TASK REQUIREMENTS: Each line below that includes the word "Ghosts" is to be reported.

TASK MATERIAL:
..............................

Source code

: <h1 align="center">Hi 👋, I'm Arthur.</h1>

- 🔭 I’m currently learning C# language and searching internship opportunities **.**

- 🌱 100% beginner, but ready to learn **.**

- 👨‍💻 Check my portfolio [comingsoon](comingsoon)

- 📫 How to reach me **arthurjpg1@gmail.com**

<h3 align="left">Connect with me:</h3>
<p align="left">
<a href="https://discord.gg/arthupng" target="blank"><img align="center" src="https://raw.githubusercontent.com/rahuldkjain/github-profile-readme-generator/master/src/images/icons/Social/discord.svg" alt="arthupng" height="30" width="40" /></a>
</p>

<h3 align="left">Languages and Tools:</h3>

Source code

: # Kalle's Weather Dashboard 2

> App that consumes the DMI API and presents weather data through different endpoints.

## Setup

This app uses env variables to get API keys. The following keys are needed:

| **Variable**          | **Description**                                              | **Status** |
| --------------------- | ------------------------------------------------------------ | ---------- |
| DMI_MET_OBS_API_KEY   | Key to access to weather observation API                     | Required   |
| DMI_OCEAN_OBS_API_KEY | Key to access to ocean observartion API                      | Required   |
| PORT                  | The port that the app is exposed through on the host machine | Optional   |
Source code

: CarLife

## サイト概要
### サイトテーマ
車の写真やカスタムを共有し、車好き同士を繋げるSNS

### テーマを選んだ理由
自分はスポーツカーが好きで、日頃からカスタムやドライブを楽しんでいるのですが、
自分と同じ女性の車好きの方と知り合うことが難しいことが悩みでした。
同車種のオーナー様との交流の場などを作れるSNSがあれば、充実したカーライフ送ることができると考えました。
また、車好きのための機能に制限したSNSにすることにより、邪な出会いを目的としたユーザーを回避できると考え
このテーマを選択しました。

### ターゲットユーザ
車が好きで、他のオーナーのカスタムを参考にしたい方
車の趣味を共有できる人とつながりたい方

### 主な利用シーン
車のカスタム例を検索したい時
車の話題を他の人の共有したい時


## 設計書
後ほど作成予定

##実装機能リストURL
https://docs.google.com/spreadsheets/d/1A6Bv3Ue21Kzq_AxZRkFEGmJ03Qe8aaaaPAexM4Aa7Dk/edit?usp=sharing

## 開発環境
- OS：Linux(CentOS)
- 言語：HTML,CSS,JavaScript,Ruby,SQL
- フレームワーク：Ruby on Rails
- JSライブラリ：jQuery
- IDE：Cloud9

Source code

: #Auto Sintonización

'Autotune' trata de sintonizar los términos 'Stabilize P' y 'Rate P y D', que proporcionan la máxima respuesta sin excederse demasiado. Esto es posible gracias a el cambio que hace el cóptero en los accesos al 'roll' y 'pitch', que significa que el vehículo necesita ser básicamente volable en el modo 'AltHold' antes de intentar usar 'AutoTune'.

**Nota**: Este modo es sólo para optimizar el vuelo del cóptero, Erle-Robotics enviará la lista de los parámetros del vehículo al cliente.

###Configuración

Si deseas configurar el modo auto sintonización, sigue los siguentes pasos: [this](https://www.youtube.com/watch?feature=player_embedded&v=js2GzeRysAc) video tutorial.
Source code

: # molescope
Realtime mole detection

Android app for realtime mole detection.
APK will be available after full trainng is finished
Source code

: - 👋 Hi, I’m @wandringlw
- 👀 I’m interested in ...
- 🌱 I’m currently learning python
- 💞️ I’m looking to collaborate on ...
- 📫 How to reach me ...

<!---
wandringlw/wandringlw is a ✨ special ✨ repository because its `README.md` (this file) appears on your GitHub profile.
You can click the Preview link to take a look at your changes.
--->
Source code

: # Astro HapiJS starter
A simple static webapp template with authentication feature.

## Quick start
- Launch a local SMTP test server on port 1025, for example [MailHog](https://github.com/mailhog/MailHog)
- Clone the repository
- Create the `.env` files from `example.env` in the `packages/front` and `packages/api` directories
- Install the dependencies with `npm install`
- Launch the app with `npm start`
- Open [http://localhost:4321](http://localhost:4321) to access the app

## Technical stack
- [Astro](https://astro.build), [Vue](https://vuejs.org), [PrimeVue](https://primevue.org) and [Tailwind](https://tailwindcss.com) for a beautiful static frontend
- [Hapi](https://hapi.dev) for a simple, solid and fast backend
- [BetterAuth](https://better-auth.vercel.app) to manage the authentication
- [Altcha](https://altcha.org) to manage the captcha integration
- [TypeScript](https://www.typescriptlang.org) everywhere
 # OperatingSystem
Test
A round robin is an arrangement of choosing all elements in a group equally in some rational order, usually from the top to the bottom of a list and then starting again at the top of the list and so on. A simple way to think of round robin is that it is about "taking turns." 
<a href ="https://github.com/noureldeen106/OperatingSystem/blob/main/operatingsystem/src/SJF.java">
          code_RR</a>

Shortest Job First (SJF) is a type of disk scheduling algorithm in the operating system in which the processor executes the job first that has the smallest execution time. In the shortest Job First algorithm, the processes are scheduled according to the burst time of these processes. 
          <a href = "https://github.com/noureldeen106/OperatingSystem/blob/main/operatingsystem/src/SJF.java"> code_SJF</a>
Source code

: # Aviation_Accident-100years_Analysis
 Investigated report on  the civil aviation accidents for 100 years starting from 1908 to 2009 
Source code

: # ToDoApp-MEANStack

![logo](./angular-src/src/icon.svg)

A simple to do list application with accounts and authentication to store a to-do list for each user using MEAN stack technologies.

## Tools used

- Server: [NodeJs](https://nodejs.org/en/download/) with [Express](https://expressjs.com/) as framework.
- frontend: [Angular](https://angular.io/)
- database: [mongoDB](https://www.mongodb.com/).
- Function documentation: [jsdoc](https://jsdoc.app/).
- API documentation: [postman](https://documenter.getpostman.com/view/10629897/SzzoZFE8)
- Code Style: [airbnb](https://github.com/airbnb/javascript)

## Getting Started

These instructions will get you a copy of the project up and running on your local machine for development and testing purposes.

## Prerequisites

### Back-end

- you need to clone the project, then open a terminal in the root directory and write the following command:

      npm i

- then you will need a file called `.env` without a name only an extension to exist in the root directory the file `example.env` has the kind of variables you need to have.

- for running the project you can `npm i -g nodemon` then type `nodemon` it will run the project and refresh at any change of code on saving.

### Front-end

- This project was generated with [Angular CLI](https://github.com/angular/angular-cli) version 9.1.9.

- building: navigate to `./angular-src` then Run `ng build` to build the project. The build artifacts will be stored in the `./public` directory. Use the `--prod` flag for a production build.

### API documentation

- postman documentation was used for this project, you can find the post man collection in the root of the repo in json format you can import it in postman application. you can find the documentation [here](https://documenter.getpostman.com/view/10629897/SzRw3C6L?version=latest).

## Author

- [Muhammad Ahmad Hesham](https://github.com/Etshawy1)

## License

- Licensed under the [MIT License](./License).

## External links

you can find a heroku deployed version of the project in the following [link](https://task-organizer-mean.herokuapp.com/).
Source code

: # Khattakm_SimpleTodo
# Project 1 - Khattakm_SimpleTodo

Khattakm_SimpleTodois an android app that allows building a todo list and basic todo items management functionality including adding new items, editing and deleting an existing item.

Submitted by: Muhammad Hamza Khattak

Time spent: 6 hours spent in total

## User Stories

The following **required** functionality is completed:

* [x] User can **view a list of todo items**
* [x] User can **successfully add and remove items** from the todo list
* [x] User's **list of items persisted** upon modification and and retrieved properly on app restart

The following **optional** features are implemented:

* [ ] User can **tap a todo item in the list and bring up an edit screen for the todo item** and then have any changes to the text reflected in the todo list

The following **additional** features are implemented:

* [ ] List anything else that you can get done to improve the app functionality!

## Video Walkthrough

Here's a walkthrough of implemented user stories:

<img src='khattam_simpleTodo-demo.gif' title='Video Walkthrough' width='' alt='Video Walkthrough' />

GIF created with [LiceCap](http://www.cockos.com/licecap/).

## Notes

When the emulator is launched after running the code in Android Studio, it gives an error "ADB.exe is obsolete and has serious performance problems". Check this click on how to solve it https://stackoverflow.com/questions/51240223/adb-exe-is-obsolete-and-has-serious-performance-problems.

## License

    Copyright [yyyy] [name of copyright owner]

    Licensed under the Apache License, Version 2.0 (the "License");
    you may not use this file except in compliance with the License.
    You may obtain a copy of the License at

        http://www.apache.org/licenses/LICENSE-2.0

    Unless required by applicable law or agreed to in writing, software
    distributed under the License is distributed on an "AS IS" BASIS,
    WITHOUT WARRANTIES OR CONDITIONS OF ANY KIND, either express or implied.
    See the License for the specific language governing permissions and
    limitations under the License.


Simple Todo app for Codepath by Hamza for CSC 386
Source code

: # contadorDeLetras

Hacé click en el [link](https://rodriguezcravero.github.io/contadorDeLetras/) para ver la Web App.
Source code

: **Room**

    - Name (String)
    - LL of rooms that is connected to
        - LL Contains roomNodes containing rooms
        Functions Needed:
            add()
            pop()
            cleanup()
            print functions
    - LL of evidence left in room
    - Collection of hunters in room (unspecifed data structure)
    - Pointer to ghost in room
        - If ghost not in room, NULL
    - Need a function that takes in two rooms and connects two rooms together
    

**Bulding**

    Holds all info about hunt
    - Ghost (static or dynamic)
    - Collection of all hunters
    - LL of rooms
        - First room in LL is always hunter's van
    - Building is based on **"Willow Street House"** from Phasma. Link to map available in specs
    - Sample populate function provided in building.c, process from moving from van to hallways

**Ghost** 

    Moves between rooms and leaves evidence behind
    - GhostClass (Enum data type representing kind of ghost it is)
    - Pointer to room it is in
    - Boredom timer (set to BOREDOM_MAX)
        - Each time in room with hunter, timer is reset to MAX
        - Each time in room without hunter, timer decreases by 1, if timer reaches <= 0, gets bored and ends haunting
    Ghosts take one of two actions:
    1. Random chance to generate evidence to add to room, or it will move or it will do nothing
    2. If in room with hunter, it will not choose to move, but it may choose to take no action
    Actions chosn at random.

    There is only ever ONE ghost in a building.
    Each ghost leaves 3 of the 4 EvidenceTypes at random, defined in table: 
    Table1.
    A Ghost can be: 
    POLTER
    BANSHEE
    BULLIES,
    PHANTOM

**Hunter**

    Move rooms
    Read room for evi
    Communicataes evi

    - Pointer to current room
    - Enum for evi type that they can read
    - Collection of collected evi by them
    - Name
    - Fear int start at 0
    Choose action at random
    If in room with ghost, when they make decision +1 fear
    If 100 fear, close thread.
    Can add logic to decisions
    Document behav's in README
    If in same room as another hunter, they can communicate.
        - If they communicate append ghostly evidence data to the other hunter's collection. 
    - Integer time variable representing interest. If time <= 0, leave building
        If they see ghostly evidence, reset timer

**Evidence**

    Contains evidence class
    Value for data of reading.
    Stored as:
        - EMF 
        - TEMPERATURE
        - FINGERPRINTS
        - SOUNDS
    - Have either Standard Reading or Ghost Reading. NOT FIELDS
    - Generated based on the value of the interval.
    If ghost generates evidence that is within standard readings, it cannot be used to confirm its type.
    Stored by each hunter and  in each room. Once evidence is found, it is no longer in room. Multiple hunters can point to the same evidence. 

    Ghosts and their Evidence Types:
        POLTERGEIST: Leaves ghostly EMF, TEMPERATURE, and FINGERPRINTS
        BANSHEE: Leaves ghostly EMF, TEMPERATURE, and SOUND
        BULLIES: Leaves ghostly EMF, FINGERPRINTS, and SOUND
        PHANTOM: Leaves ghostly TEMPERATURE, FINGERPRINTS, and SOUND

..............................

SOLUTION FOR THIS PROBLEM:
    Ghosts take one of two actions:
    Ghosts and their Evidence Types:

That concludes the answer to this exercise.